As faculty members in the Staley School of Leadership Studies at Kansas State University, we analyzed the impact of our International Service Team (IST) program on student learning. Through this program students prepare for global service-learning in a semester class, spend 8 -10 weeks in-country, and complete a reflective process upon returning home. For over two decades, IST has engaged students in a service experience abroad, but lacked sufficient evidence to evaluate impact on our students and our communities.
Richard Kiely’s Transformative Service-Learning Process Model pulls heavily from Mezirow’s transformative learning theory – a way to understand student learning and process. Kiely’s work identified a process of learning that students, engaged in a service-learning experience abroad, may go through.
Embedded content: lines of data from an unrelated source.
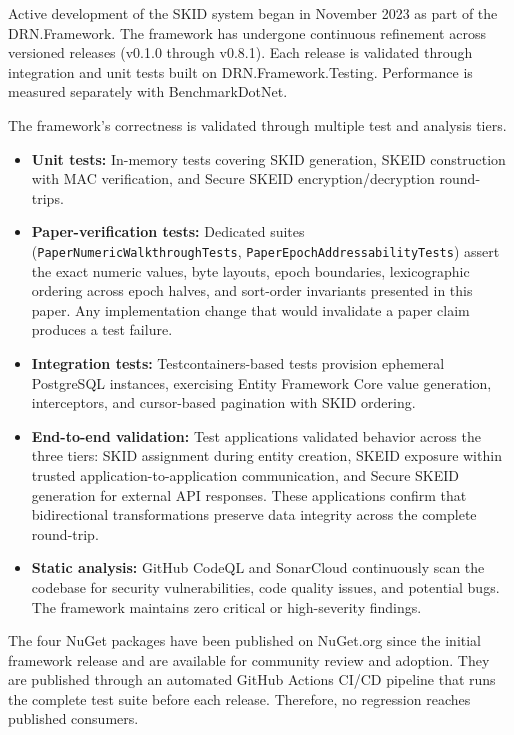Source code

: \documentclass[fleqn,10pt]{wlpeerj}
\providecommand{\tightlist}{%
  \setlength{\itemsep}{0pt}\setlength{\parskip}{0pt}}
\begin{document}
Active development of the SKID system began in November 2023 as part of
the DRN.Framework. The framework has undergone continuous refinement
across versioned releases (v0.1.0 through v0.8.1). Each release is
validated through integration and unit tests built on
DRN.Framework.Testing. Performance is measured separately with
BenchmarkDotNet.

The framework's correctness is validated through multiple test and
analysis tiers.

\begin{itemize}
\tightlist
\item
  \textbf{Unit tests:} In-memory tests covering SKID generation, SKEID
  construction with MAC verification, and Secure SKEID
  encryption/decryption round-trips.
\item
  \textbf{Paper-verification tests:} Dedicated suites
  (\texttt{PaperNumericWalkthroughTests},
  \texttt{PaperEpochAddressabilityTests}) assert the exact numeric
  values, byte layouts, epoch boundaries, lexicographic ordering across
  epoch halves, and sort-order invariants presented in this paper. Any
  implementation change that would invalidate a paper claim produces a
  test failure.
\item
  \textbf{Integration tests:} Testcontainers-based tests provision
  ephemeral PostgreSQL instances, exercising Entity Framework Core value
  generation, interceptors, and cursor-based pagination with SKID
  ordering.
\item
  \textbf{End-to-end validation:} Test applications validated behavior
  across the three tiers: SKID assignment during entity creation, SKEID
  exposure within trusted application-to-application communication, and
  Secure SKEID generation for external API responses. These applications
  confirm that bidirectional transformations preserve data integrity
  across the complete round-trip.
\item
  \textbf{Static analysis:} GitHub CodeQL and SonarCloud continuously
  scan the codebase for security vulnerabilities, code quality issues,
  and potential bugs. The framework maintains zero critical or
  high-severity findings.
\end{itemize}

The four NuGet packages have been published on NuGet.org since the
initial framework release and are available for community review and
adoption. They are published through an automated GitHub Actions CI/CD
pipeline that runs the complete test suite before each release.
Therefore, no regression reaches published consumers.
\end{document}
The process is illustrated in the table below.
A hallmark of global service-learning for students often becomes what Kiely and others have come to call dissonance, the disruptive learning experience that shifts student perspective, upsets their world view, and invites them to begin another way of considering the world they inhabit. This model pushes the idea of what dissonance includes; contextual border crossing frames how dissonance might take place. To understand more deeply the contextual border crossing elements of our particular program is to make sense of our student learning.
Our new understanding becomes a pivot point to change and deepen our practice and to design interventions as educators – around student learning. Internal to contextual border crossing, distinct categories emerge, born of the experiences of a group of global service-learners who went through a transformative learning process. These categories include personal, programmatic, historical, and structural borders that we cross as learners in a global service-learning experience. Our students certainly fit into these categories, but what would we see internal to each theme? How were our students, years removed from the program, making sense of this disruptive learning? Were they making sense of it at all, anymore?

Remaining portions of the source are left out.